START Supplied information

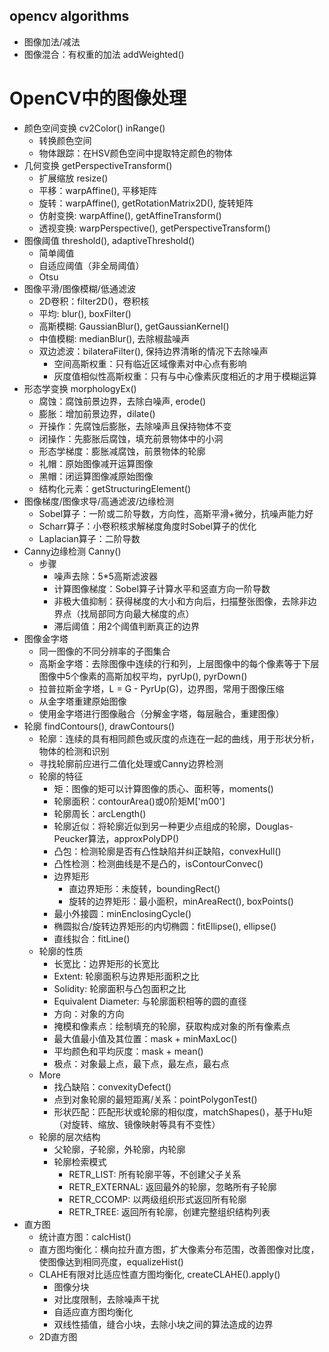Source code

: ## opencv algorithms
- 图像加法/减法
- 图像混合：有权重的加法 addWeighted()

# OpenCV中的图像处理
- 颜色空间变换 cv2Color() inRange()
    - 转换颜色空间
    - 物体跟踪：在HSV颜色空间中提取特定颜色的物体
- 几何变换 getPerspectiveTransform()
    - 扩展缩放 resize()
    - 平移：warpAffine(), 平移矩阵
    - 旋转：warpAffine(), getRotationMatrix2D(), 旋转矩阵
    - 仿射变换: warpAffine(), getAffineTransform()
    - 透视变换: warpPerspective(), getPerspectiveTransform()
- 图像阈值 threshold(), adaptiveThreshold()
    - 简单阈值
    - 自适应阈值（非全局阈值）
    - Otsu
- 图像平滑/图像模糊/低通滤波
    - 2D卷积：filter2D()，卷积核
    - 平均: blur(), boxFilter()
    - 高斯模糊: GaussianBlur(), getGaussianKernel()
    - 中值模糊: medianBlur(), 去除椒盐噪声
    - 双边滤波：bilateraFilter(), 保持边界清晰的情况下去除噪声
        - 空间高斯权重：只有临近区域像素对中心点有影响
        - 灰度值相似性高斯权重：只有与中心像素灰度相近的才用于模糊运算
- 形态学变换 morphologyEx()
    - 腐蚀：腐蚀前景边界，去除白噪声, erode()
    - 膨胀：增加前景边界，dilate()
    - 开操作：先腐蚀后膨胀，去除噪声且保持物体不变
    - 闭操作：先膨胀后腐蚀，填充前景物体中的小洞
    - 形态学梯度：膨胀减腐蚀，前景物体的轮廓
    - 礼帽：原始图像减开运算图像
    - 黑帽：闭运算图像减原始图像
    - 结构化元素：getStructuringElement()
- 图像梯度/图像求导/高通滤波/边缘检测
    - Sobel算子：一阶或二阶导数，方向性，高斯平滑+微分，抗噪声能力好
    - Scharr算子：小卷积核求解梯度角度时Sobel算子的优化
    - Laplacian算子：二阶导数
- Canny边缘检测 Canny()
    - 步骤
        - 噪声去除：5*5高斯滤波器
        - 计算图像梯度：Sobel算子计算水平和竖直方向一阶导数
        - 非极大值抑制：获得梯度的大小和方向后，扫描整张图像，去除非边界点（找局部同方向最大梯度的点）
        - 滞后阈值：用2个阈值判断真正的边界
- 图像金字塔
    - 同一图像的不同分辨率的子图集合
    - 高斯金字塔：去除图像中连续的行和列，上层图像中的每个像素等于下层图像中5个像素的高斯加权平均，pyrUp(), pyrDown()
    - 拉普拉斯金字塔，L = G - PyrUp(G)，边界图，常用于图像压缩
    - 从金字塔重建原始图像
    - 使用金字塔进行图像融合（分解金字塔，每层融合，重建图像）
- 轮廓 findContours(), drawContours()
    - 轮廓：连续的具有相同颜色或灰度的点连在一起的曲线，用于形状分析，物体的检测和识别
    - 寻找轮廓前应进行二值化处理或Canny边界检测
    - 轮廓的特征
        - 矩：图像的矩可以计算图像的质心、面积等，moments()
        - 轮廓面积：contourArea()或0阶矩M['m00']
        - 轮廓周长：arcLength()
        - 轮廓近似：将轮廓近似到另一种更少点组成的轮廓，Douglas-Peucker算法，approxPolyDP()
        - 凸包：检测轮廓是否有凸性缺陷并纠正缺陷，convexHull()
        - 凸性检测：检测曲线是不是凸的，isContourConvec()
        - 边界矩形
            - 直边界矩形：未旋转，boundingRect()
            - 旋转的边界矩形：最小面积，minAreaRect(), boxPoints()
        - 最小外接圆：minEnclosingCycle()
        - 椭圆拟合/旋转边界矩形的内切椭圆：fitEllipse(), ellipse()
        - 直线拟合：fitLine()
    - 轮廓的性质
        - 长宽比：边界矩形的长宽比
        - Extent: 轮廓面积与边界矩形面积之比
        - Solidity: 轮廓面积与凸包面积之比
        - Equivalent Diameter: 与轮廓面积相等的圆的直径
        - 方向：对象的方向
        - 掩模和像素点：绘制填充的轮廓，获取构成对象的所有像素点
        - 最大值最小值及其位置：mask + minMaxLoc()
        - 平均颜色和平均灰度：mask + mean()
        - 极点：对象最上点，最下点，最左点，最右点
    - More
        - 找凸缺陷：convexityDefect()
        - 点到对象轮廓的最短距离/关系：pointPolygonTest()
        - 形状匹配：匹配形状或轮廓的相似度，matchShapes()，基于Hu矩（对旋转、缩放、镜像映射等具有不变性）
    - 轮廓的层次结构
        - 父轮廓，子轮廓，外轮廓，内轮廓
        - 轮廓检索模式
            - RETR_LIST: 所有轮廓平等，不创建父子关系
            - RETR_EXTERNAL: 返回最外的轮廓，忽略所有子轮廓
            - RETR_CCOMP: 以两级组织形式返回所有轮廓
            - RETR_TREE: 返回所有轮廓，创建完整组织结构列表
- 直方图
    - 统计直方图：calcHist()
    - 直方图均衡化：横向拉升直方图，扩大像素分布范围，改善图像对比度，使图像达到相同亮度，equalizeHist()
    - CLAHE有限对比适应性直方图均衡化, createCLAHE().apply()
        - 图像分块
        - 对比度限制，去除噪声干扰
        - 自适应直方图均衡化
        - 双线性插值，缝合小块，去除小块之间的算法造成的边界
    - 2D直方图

END Supplied information
START Supplied information

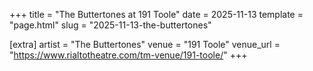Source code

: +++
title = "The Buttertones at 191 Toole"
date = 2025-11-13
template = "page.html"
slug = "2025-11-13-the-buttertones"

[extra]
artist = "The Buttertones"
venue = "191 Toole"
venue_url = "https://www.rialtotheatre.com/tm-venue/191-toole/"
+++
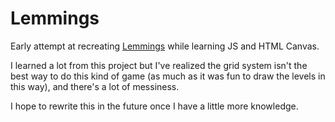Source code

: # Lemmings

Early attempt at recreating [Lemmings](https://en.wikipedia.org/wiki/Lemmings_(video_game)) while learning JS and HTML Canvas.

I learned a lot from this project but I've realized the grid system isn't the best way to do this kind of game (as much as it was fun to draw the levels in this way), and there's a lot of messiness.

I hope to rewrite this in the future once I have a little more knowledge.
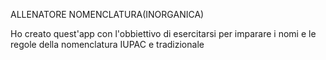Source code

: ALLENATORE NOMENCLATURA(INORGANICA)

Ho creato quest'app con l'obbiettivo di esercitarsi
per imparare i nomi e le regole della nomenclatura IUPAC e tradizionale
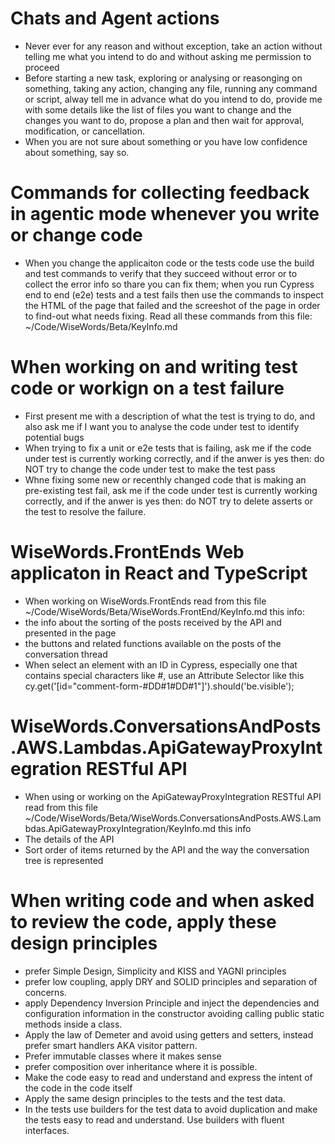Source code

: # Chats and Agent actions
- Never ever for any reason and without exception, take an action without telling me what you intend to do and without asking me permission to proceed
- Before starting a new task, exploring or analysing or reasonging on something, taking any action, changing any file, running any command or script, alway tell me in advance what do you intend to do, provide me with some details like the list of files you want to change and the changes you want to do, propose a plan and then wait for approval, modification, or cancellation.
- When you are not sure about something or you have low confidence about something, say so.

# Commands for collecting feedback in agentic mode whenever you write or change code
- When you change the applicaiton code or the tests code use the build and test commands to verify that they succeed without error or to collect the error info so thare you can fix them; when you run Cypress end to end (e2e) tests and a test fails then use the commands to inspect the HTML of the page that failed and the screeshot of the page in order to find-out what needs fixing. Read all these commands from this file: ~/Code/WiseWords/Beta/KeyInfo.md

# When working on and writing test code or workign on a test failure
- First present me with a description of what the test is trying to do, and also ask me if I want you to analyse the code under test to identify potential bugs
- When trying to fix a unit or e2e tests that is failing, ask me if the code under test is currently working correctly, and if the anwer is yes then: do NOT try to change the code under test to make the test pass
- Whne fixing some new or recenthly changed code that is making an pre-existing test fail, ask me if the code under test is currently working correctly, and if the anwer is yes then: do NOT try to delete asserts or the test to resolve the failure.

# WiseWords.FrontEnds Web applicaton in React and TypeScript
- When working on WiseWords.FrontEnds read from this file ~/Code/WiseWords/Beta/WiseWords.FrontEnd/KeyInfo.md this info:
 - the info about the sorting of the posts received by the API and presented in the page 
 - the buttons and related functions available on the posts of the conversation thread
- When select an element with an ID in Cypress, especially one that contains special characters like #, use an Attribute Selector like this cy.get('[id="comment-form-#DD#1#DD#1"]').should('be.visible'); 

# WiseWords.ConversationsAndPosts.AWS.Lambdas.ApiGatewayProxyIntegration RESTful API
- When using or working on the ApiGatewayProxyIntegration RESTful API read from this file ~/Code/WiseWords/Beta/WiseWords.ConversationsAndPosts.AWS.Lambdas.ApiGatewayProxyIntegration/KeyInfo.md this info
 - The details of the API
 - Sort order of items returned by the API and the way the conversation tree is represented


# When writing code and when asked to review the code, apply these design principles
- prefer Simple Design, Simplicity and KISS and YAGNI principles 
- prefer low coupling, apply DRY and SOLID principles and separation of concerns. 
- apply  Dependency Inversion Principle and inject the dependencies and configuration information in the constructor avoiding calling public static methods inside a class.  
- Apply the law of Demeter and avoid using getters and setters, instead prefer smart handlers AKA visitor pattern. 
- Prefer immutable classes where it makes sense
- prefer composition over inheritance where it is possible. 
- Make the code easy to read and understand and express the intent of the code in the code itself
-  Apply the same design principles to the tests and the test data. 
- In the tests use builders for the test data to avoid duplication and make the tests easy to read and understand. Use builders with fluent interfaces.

END Supplied information
START Supplied information

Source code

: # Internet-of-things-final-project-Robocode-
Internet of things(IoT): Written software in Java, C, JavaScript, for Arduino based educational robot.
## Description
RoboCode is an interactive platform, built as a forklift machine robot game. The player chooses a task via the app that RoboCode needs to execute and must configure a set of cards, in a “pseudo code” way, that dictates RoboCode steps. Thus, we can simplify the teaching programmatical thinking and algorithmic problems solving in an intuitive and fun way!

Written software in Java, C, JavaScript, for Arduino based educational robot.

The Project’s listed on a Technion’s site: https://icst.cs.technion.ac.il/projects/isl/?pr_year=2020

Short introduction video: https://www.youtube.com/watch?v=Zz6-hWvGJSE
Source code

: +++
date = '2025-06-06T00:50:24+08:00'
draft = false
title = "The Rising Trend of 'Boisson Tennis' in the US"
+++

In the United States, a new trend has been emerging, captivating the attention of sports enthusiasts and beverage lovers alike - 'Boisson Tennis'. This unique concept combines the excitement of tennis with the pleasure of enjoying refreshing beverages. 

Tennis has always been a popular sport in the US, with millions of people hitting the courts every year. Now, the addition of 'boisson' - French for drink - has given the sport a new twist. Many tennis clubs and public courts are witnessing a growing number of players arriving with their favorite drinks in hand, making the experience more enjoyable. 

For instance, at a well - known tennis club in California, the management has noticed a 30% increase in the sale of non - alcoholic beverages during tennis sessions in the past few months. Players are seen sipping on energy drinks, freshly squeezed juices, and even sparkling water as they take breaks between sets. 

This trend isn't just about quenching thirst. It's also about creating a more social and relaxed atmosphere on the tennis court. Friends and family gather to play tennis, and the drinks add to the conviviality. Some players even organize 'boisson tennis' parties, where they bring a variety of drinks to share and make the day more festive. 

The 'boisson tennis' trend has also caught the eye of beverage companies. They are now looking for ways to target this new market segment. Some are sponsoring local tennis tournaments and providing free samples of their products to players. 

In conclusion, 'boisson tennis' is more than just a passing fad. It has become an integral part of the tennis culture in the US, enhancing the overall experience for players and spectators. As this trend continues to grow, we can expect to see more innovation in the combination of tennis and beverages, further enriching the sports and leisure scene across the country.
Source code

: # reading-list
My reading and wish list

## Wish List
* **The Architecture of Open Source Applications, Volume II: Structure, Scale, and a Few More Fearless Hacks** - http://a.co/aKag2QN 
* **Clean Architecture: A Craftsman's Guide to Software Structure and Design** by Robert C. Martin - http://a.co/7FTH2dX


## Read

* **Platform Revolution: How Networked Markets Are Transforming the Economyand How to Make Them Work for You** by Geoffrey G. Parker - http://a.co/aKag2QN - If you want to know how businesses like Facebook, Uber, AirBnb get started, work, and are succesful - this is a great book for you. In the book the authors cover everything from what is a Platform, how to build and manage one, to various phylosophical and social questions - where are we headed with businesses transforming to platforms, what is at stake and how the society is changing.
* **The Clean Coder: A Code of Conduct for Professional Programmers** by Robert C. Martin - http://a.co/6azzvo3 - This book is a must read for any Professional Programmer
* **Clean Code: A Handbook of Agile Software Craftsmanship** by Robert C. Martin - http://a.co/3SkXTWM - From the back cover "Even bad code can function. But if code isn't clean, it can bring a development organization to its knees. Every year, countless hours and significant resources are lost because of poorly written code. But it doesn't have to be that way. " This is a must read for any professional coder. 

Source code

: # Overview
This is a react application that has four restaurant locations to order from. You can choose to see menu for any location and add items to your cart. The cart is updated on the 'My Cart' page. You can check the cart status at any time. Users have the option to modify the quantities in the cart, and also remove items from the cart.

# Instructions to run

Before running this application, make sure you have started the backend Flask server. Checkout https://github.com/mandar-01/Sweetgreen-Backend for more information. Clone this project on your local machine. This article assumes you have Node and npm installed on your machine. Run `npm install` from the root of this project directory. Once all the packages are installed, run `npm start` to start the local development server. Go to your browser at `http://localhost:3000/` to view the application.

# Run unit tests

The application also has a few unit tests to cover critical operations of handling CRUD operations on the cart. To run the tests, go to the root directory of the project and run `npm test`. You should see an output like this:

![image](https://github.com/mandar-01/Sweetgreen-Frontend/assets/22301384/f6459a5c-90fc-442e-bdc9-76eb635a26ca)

END Supplied information

→ **What you need to do**
In the entries above, please find the line with "- When working" and the line with "- the buttons", then write out exactly those two lines and every line between them, and nothing more.

→ **Response to this task**
- When working on WiseWords.FrontEnds read from this file ~/Code/WiseWords/Beta/WiseWords.FrontEnd/KeyInfo.md this info:
 - the info about the sorting of the posts received by the API and presented in the page 
 - the buttons and related functions available on the posts of the conversation thread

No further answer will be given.